Top of SOURCE INFORMATION

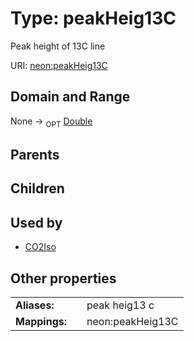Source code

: 
# Type: peakHeig13C


Peak height of 13C line

URI: [neon:peakHeig13C](https://data.neonscience.org/peakHeig13C)


## Domain and Range

None ->  <sub>OPT</sub> [Double](types/Double.md)

## Parents


## Children


## Used by

 * [CO2Iso](CO2Iso.md)

## Other properties

|  |  |  |
| --- | --- | --- |
| **Aliases:** | | peak heig13 c |
| **Mappings:** | | neon:peakHeig13C |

Bottom of SOURCE INFORMATION

## WHAT THE EXERCISE ASKS
If a line of the entries above holds "neon", count it, then report the total alone.

## OUTPUT OF THE EXERCISE
2